The guidance to more than 3,400 firms and 617,000 registered representatives overseen by FINRA will cover “the rules around the sale of crypto assets by or through our member firms and in particular advertising and disclosure requirements,” CEO Robert Cook said in a webinar held Jan. 19 by the Securities Industry and Financial Markets Association’s Compliance and Legal Society. With massive investor interest in cryptocurrency and related technology, and major industry concern about the makeup of any pending rules, Cook said FINRA is “not looking to regulate or fundamentally change the regulatory structure” since it defers to the SEC, Congress and other federal agencies on the question of standards governing digital assets.

In addition to discussing cryptocurrency, Cook mentioned possible updates to FINRA’s rules about options account opening and broker expungements. Both topics come up frequently in regulatory and arbitration cases, and, as with digital assets, many of the rules about options and complex products in general stem from an era before the internet and smartphone apps.

With respect to cryptocurrency, FINRA’s guidance to members will explain the current guidelines and look into the question of “how should those rules evolve and to make sure that we’re protecting investors appropriately,” Cook said. Later, SIFMA CEO Kenneth Bentsen asked Cook to elaborate for the audience of brokerage compliance professionals.

Many retail clients in digital currency “may not know that they’re kind of flipping out of the broker-dealer regime into a different regime because they’re dealing with the same broker-dealer” while investing in various new products in the marketplace, Cook replied.

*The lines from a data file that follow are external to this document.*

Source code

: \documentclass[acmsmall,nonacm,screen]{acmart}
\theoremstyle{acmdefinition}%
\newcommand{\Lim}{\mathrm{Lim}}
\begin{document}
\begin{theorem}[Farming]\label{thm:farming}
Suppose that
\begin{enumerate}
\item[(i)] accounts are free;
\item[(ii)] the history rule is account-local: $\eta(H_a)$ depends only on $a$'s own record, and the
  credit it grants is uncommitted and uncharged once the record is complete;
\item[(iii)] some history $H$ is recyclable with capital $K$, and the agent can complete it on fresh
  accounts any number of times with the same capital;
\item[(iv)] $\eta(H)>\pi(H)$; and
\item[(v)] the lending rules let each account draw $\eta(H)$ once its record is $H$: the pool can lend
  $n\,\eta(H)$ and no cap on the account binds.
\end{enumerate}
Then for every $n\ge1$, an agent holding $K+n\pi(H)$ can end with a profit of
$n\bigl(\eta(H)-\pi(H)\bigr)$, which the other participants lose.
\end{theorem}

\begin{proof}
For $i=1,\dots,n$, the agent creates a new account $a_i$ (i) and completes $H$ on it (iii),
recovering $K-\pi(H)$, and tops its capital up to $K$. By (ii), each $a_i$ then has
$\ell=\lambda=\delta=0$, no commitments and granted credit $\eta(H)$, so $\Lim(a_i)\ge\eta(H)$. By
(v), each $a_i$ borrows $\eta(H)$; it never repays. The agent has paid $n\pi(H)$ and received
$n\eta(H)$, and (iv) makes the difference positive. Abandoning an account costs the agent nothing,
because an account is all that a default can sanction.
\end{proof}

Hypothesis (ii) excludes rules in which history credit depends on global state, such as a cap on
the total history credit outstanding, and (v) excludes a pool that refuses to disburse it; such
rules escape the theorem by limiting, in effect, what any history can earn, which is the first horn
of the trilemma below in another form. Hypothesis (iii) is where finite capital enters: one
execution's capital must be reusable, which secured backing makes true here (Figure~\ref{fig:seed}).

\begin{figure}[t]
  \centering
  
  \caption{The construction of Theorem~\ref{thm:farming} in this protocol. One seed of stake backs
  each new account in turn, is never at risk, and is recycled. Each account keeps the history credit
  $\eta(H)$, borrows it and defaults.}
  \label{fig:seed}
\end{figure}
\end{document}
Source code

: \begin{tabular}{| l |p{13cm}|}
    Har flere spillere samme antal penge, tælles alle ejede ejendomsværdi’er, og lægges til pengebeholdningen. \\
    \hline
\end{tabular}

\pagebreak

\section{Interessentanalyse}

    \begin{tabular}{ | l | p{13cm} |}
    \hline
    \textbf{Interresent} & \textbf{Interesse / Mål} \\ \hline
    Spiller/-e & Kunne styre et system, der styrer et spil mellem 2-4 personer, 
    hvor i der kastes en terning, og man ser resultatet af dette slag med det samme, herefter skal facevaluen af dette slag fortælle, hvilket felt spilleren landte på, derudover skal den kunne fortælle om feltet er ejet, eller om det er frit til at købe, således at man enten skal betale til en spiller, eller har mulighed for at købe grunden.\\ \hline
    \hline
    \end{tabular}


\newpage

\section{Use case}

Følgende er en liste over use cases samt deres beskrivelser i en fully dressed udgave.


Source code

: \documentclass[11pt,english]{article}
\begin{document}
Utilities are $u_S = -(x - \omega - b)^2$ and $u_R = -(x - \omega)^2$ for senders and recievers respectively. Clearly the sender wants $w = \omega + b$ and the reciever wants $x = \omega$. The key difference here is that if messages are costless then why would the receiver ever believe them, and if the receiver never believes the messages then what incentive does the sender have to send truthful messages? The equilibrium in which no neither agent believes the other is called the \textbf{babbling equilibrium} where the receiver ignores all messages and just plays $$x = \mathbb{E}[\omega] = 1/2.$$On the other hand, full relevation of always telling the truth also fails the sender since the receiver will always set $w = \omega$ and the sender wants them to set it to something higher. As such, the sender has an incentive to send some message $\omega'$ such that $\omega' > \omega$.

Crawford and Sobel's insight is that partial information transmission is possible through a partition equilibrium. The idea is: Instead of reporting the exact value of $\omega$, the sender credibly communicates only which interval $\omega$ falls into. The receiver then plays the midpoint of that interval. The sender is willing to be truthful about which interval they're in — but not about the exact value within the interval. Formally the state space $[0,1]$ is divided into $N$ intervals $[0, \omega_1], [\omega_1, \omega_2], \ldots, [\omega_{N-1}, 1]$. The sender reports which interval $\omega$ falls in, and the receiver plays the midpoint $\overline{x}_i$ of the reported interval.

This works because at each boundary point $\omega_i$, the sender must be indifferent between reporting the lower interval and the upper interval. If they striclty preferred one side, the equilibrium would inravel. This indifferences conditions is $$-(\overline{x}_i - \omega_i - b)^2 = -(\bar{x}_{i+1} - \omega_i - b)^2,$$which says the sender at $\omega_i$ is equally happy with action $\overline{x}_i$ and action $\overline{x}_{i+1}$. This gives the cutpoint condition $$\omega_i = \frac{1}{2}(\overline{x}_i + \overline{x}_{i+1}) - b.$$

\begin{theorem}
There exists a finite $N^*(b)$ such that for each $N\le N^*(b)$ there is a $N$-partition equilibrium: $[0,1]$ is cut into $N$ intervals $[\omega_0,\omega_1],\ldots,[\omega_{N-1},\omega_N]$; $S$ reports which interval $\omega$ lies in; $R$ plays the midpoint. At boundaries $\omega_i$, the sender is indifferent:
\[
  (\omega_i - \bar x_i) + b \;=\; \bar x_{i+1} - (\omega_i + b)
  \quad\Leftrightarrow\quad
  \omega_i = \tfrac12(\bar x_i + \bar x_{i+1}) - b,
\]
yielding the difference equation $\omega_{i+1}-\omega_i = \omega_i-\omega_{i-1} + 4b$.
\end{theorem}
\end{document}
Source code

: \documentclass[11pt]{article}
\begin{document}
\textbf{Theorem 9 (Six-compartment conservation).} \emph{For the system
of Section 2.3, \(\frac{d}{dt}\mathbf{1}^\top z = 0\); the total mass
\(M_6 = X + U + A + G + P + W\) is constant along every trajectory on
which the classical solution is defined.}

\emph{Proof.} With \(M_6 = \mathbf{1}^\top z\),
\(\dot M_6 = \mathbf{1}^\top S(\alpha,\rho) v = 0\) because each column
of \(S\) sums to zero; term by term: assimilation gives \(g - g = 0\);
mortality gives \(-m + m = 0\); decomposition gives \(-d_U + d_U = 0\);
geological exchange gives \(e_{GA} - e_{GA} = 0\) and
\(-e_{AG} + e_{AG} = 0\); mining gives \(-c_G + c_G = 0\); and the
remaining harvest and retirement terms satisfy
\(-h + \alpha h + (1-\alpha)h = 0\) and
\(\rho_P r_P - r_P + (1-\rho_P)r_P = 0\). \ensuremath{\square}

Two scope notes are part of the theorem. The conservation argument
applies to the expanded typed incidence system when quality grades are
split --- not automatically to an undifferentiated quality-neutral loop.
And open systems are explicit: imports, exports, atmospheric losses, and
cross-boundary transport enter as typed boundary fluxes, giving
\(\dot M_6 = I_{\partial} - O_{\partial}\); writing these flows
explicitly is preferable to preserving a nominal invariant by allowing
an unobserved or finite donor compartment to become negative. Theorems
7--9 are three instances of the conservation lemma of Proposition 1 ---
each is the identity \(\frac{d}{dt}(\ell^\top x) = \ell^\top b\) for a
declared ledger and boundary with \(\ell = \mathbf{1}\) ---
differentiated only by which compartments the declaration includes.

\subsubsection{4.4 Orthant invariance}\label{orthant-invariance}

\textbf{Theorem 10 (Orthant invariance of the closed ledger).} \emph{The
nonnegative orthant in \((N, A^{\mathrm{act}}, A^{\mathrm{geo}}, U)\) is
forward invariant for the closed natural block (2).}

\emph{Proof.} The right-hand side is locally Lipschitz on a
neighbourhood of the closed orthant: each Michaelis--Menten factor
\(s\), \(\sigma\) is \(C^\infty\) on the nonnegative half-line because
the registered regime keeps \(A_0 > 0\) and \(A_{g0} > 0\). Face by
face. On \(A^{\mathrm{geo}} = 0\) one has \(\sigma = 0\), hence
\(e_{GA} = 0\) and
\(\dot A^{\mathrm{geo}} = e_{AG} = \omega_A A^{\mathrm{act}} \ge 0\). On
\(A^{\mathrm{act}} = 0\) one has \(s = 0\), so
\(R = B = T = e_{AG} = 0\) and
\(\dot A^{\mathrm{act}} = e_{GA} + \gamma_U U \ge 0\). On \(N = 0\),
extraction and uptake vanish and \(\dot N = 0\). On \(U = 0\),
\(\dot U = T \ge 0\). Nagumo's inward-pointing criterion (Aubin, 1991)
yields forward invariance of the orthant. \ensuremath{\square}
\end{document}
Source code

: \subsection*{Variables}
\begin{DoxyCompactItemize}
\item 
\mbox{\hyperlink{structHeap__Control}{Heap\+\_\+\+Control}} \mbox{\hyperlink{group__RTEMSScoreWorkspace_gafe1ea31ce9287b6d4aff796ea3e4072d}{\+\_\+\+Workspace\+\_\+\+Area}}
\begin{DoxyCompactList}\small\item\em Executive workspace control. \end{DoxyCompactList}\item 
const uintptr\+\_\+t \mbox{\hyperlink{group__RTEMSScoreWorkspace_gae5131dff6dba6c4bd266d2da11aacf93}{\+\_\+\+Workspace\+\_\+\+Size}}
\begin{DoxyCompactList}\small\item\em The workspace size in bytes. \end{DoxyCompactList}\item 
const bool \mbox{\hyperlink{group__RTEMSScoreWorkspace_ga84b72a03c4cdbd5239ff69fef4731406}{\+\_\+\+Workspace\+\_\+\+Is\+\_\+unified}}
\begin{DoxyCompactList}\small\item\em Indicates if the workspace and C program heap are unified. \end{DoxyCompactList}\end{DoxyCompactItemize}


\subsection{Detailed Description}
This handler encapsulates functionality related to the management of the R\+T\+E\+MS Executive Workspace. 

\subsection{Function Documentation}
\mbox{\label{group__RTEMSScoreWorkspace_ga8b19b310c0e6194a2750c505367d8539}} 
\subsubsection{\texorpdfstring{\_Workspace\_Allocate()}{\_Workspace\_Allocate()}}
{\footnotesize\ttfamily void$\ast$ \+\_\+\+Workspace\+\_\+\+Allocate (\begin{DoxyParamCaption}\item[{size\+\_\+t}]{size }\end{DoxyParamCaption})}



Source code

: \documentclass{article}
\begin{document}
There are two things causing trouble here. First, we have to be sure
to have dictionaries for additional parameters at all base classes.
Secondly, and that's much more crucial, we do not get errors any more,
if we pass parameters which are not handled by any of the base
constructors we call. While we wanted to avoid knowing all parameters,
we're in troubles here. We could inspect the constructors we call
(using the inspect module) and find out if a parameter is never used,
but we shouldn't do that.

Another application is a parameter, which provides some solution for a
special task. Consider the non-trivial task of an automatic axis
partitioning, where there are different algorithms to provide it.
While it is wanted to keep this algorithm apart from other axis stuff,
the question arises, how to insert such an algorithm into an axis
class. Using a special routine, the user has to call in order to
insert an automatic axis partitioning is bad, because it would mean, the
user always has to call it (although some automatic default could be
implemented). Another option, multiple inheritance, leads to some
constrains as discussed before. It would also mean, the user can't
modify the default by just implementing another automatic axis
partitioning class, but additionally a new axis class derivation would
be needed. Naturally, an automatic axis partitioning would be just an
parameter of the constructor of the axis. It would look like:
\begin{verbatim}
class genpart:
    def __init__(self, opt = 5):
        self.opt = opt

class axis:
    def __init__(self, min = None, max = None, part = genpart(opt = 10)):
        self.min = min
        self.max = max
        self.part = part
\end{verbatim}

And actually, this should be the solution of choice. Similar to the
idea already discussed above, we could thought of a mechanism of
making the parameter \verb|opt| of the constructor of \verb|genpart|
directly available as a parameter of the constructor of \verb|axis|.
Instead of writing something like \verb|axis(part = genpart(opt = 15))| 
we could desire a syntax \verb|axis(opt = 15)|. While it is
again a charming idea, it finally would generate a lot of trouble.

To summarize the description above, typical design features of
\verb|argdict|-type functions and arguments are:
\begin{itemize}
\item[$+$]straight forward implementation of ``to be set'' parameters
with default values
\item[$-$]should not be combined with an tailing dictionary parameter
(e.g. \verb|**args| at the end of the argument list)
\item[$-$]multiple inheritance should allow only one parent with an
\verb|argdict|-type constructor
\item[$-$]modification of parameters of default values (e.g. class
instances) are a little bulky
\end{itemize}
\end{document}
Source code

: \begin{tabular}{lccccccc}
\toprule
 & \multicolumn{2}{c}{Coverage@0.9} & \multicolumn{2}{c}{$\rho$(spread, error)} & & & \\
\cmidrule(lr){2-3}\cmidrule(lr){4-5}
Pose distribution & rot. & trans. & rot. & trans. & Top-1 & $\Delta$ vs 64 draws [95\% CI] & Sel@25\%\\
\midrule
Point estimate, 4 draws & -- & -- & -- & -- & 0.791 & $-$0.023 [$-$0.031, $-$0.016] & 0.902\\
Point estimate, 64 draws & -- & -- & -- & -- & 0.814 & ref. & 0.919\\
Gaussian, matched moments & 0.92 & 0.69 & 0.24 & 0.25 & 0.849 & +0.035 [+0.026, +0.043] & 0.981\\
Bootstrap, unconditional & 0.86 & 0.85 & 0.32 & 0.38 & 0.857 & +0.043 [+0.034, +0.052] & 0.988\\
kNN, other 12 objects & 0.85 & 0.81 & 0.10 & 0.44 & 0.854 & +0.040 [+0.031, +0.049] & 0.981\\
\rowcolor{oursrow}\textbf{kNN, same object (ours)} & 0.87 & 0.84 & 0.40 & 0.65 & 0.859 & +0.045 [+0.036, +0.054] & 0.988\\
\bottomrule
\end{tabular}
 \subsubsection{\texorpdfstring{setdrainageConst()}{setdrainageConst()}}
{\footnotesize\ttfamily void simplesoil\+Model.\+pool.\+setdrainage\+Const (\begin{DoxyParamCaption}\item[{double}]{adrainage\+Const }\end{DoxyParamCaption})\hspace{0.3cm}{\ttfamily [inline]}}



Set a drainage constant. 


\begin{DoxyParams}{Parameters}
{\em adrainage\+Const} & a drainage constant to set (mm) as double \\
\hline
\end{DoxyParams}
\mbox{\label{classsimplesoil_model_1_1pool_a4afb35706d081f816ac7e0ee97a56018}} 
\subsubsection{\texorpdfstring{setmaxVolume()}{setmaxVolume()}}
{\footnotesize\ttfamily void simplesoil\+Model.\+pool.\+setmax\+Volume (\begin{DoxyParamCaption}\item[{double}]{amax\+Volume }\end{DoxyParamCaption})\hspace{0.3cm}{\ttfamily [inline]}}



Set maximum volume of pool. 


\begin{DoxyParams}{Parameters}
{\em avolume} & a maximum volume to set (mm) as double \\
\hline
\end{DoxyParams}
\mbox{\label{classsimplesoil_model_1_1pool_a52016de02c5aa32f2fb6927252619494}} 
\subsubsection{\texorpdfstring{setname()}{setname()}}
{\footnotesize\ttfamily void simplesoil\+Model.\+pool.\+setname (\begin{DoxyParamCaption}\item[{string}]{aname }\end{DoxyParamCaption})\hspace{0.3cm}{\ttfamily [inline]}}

“Our member firms today are involved in the sale of digital assets, some securities, some not securities,” Cook said. “And when customers interface with one of our members and then buy cryptocurrency or buy a digital asset, there are disclosure rules that apply today. And we want to take the opportunity to talk about those and also to see if there are additional enhanced requirements that ought to apply when people buy a product that’s regulated like a security product and then buy a product that’s not regulated.”

Cook didn’t give any timetable for issuing the notice, though it will surely attract the attention of firms and reps when it comes out. Clients of all ages want more information about crypto, non-fungible tokens and the uses of blockchain ledgers, according to Earl Carr, the CEO of research, consulting and advisory firm CJPA Global Advisors. Digital currency can act as a source of diversification in a portfolio, and emerging technologies aiming to reduce the electricity required for crypto assets like Bitcoin could turn them into a sustainable investment, Carr said.

“Most people would say it’s kind of antithetical to ESG,” he said. “The more that we can develop other types of alternative usages and ways to redefine an ecologically good cryptocurrency, this is something that would really resonate with a lot of investors.”

Last year’s GameStop short squeeze displayed the potential risks of investors’ increasing embrace of options and leverage at the same time. It also came after no shortage of compliance cases and arbitration awards involving margin trades or products and strategies using them. In coming months, FINRA plans to issue a separate regulatory notice asking firms for comment about how it should proceed with any new rules about opening options accounts, Cook said.

“Those rules were adopted a long time — decades and decades — ago,” he said. “We’ve seen this terrific innovation in making our markets more accessible to retail investors, but some of that rule set was sort of based on certain presumptions about how you open an account and how you access those markets that don’t apply anymore in all circumstances. And so this is really a question about whether those rule sets need to be tuned up in light of the changes in technology.”

Besides issuing the two notices, FINRA aims to work this year on a couple of different fronts with respect to broker expungements in arbitration. Over the next several months, FINRA will release a white paper that provides “some data and some statistical analysis and discussion about what’s going on today in the expungement space,” as well as some alternative approaches to broker requests to remove a client complaint from their permanent Central Registration Depository record, Cook said.

“And then we want to engage in further dialogue with all the interested stakeholders in this space in parallel, because designing any new system is going to take time,” he said. “We want to continue working on a revised package of amendments to the existing arbitration-based process, and we think these amendments would help provide greater confidence that expungements are only happening in accordance with the kind of limited circumstances identified in our rules, when the CRD information is clearly inaccurate.”

One of those stakeholders, the Public Investors Arbitration Bar Association Foundation, has been waiting on engagement with FINRA after it withdrew a rule proposal last year that the client advocate group criticized as insufficient, President Lisa Bragança of Bragança Law said in an interview earlier this month. Cook made similar comments about expungement in the fall.

“Despite the fact that the Foundation and PIABA have put out reports and have studied this over the course of years, FINRA has not indicated to us what they’re doing,” Bragança said. “The rule was withdrawn back in May. Since then, they’ve had nothing to say to us and they haven’t wanted to hear from us. We’ve reached out multiple times. If they’re working with stakeholders, then they’ve chosen other stakeholders.”